Protection of reproductions edit

As in most countries, to reproduce a copyright protected photo, the permission of the copyright owner must be obtained, and in some cases royalties paid. The law on reproduction of public domain images varies with the type of material.

Two-dimensional originals edit

It is generally agreed that a mechanical copy, e.g. a photocopy), by digitizing (as with a scanner) as well as the reproduction of public-domain typographic originals (books, documents, etc.) and photos of public-domain originals (a picture from a picture) do not create a claim of ownership. In 1989, the then West German Bundesgerichtshof (supreme court) judged that identical reproductions, as described above, cannot be protected by copyright.

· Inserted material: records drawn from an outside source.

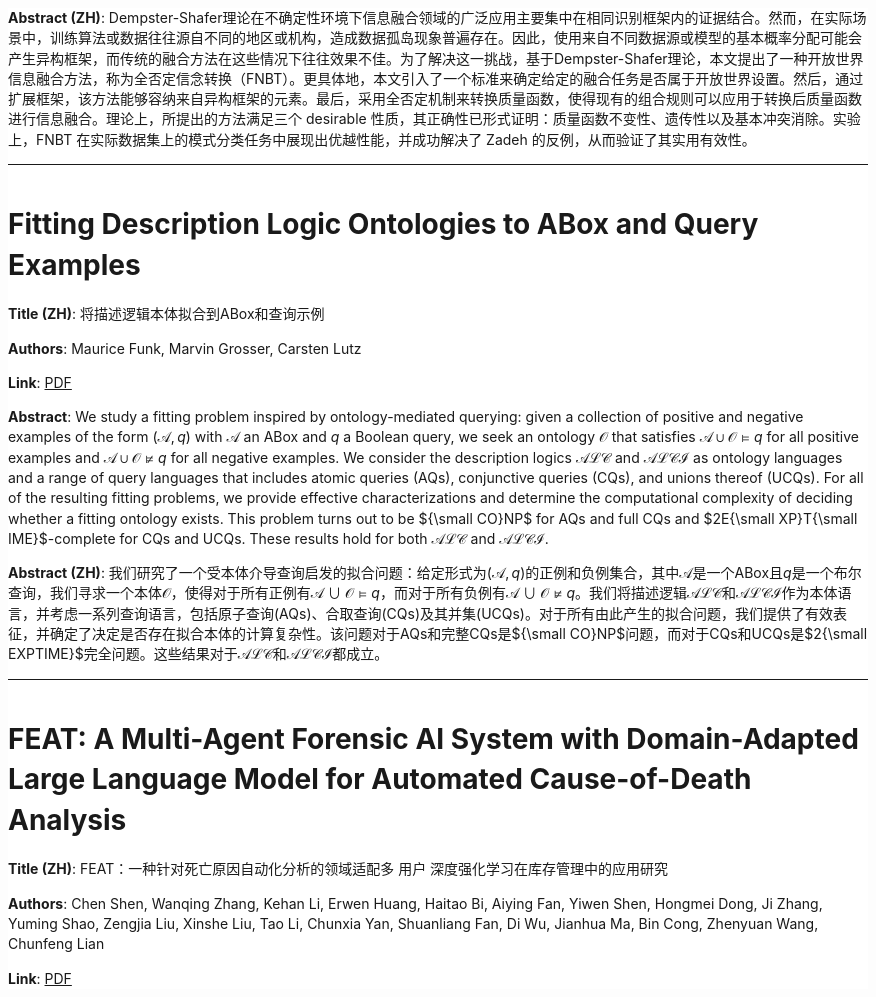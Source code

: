 **Abstract (ZH)**: Dempster-Shafer理论在不确定性环境下信息融合领域的广泛应用主要集中在相同识别框架内的证据结合。然而，在实际场景中，训练算法或数据往往源自不同的地区或机构，造成数据孤岛现象普遍存在。因此，使用来自不同数据源或模型的基本概率分配可能会产生异构框架，而传统的融合方法在这些情况下往往效果不佳。为了解决这一挑战，基于Dempster-Shafer理论，本文提出了一种开放世界信息融合方法，称为全否定信念转换（FNBT）。更具体地，本文引入了一个标准来确定给定的融合任务是否属于开放世界设置。然后，通过扩展框架，该方法能够容纳来自异构框架的元素。最后，采用全否定机制来转换质量函数，使得现有的组合规则可以应用于转换后质量函数进行信息融合。理论上，所提出的方法满足三个 desirable 性质，其正确性已形式证明：质量函数不变性、遗传性以及基本冲突消除。实验上，FNBT 在实际数据集上的模式分类任务中展现出优越性能，并成功解决了 Zadeh 的反例，从而验证了其实用有效性。 

---
# Fitting Description Logic Ontologies to ABox and Query Examples 

**Title (ZH)**: 将描述逻辑本体拟合到ABox和查询示例 

**Authors**: Maurice Funk, Marvin Grosser, Carsten Lutz  

**Link**: [PDF](https://arxiv.org/pdf/2508.08007)  

**Abstract**: We study a fitting problem inspired by ontology-mediated querying: given a collection
of positive and negative examples of
the form $(\mathcal{A},q)$ with
$\mathcal{A}$ an ABox and $q$ a Boolean query, we seek
an ontology $\mathcal{O}$ that satisfies $\mathcal{A} \cup \mathcal{O} \vDash q$ for all positive examples and $\mathcal{A} \cup \mathcal{O}\not\vDash q$ for all negative examples.
We consider the description logics $\mathcal{ALC}$ and $\mathcal{ALCI}$ as ontology languages and
a range of query languages that
includes atomic queries (AQs), conjunctive queries (CQs), and unions thereof (UCQs).
For all of the resulting fitting problems,
we provide
effective characterizations and determine the computational complexity
of deciding whether a fitting ontology exists. This problem turns out to be ${\small CO}NP$ for AQs and full CQs
and $2E{\small XP}T{\small IME}$-complete for CQs and UCQs.
These results hold for both $\mathcal{ALC}$ and $\mathcal{ALCI}$. 

**Abstract (ZH)**: 我们研究了一个受本体介导查询启发的拟合问题：给定形式为$(\mathcal{A},q)$的正例和负例集合，其中$\mathcal{A}$是一个ABox且$q$是一个布尔查询，我们寻求一个本体$\mathcal{O}$，使得对于所有正例有$\mathcal{A} \cup \mathcal{O} \vDash q$，而对于所有负例有$\mathcal{A} \cup \mathcal{O}\not\vDash q$。我们将描述逻辑$\mathcal{ALC}$和$\mathcal{ALCI}$作为本体语言，并考虑一系列查询语言，包括原子查询(AQs)、合取查询(CQs)及其并集(UCQs)。对于所有由此产生的拟合问题，我们提供了有效表征，并确定了决定是否存在拟合本体的计算复杂性。该问题对于AQs和完整CQs是${\small CO}NP$问题，而对于CQs和UCQs是$2{\small EXPTIME}$完全问题。这些结果对于$\mathcal{ALC}$和$\mathcal{ALCI}$都成立。 

---
# FEAT: A Multi-Agent Forensic AI System with Domain-Adapted Large Language Model for Automated Cause-of-Death Analysis 

**Title (ZH)**: FEAT：一种针对死亡原因自动化分析的领域适配多
用户
深度强化学习在库存管理中的应用研究 

**Authors**: Chen Shen, Wanqing Zhang, Kehan Li, Erwen Huang, Haitao Bi, Aiying Fan, Yiwen Shen, Hongmei Dong, Ji Zhang, Yuming Shao, Zengjia Liu, Xinshe Liu, Tao Li, Chunxia Yan, Shuanliang Fan, Di Wu, Jianhua Ma, Bin Cong, Zhenyuan Wang, Chunfeng Lian  

**Link**: [PDF](https://arxiv.org/pdf/2508.07950)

The Oberlandesgericht Düsseldorf decided in 1996 that photographic reproductions, issued as postcards showing the works of Joseph Beuys, were not to be used as templates for digitization. Photographing two-dimensional templates in itself does not constitute an "artistic work", but sound and specialist methods used to do so does. A protective period due to § 72 UrhG for up to 50 years after the first publishing was issued.

This decision contradicted the opinion of the Supreme Court, which was affirmed again in 2000 in a judgement of 7 December 2000, Telefonkarte (calling card), (Az. I ZR 146/98):

"[...] Independently thereof the picture, for which the plaintiff claims the protection of § 72 UrhG , would have to be more its than a bare technical reproduction of an existing graphics. Because the technical reproduction procedure alone does not justify a photo protection (see BGH, judgement from 8 November 1989 – I ZR 14/88, GRUR 1990, 669, 673 – Bible reproduction, m.w. N.; Schricker/Vogel, copyright, 2. Aufl., § 72 UrhG Rdn. 22). Rather a minimum of personal mental performance is necessary, which is to be denied if a photo or a similarly manufactured product is not any more than the bare technical reproduction of an existing representation."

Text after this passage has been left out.